Deanna Murphy, 42, has been working with the Freedom for All campaign since April. She thinks a ballot campaign is something she can stand to fight for: Politicians are complicated. Their admirable qualities are always bundled up with bad opinions, the compromises they’ll inevitably make somewhere down the line. In the six months she’s been canvassing, she’s run into people who tell her that while they’re sympathetic to trans people in general, their Catholic faith makes it impossible for them not to vote to repeal the law. And that’s while dealing with Murphy, who seems like an ideal canvasser: compact and peppy and patient, a schoolteacher who invokes her desire to protect her young students when she’s speaking to skeptical voters.
“If I felt as if this law put my students in danger, I wouldn’t be out here defending it,” she says. I assume she was paired with me, a member of the press, in part because of these audience-friendly qualities. In the hour-long training earlier that morning, campaign staff recommended making a personal connection: Tell the voters about the trans person you know who will be affected by this law. For Murphy, it was her brother in law. I wonder how differently the conversations go when the person invoked is themselves.
“I think at this point we’re really fighting the awareness battle,” says Wilder. “I think Massachusetts is a place where the majority of our residents are fair-minded and good people, when they have the facts in front of them.” But, he adds later, the majority of people in the state aren’t directly impacted by this law. “And so we’re asking people to really put themselves in someone else’s shoes.”
All political campaigns are cynical, and in Massachusetts, the calculations around ballot question 3 may feel particularly abstract: Of course, the larger point is to combat the forces that have made every year in the last three more deadly for trans people in the United States. But because this would be the first repeal of a civil rights provision in the state’s history, and because the margins have been so slim, and because the narrative around predators and bathrooms has become such an entrenched myth, the people hoping to retain anti-discrimination measures for trans people in Massachusetts are making particularly measured choices. Organizers know a defeat would signal open season for the rest of the country, so as long as someone checks the right box it doesn’t matter so much why. And the hundreds of businesses that have endorsed Freedom for All are also making a self-serving bet on their own brand reputations and the economic health of the state: North Carolina’s anti-trans bathroom bill would have cost the state an estimated $3.76 billion over several years, as sports teams and tech companies refused to do business there. (Many of the executives at these same companies, however, failed to mention their own political donations that support anti-trans candidates and lawmakers.)

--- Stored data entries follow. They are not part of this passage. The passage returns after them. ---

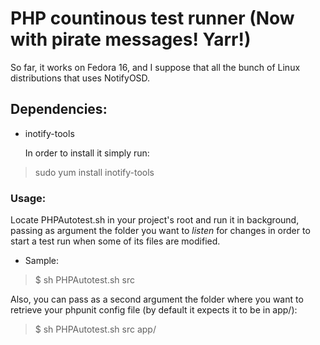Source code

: # PHP countinous test runner (Now with pirate messages! Yarr!)

So far, it works on Fedora 16, and I suppose that all the bunch of Linux distributions that uses NotifyOSD.

## Dependencies:

* inotify-tools

    In order to install it simply run:
    
> sudo yum install inotify-tools
    
### Usage:

Locate PHPAutotest.sh in your project's root and run it in background, passing as argument the folder you want to _listen_ for changes in order to start a test run when some of its files are modified.

* Sample:

> $ sh PHPAutotest.sh src

Also, you can pass as a second argument the folder where you want to retrieve your phpunit config file (by default it expects it to be in app/):

> $ sh PHPAutotest.sh src app/
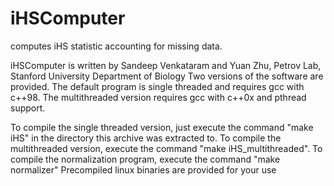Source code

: iHSComputer
===========

computes iHS statistic accounting for missing data.

iHSComputer is written by Sandeep Venkataram and Yuan Zhu, Petrov Lab, Stanford University Department of Biology
Two versions of the software are provided. 
The default program is single threaded and requires gcc with c++98. The multithreaded version requires gcc with c++0x and pthread support.


To compile the single threaded version, just execute the command "make iHS" in the directory this archive was extracted to. 
To compile the multithreaded version, execute the command "make iHS_multithreaded". 
To compile the normalization program, execute the command "make normalizer"
Precompiled linux binaries are provided for your use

Since my visit to Boston, some of the predictions I heard from Freedom For All have come true: the campaign’s opponents released a video of a young blonde woman undressing in a bathroom in close proximity to an (inexplicably burping) man. Their gentle and pragmatic tactics have moved the polls further in their favor. So perhaps this will not be the vote that strips a swath of the population of their right to be in public without harassment or expulsion.
But as Robinson reminds nearly everyone she talks to about the ballot question, this law is a baseline extension of a civil right, not a solution. Its provisions only provide legal recourse for dealing with dangerous and hateful incidents, after the fact. “We have a problem in this country,” she says, of which the repeal initiative is a symptom. “But I’m careful to say this won’t make people safe.”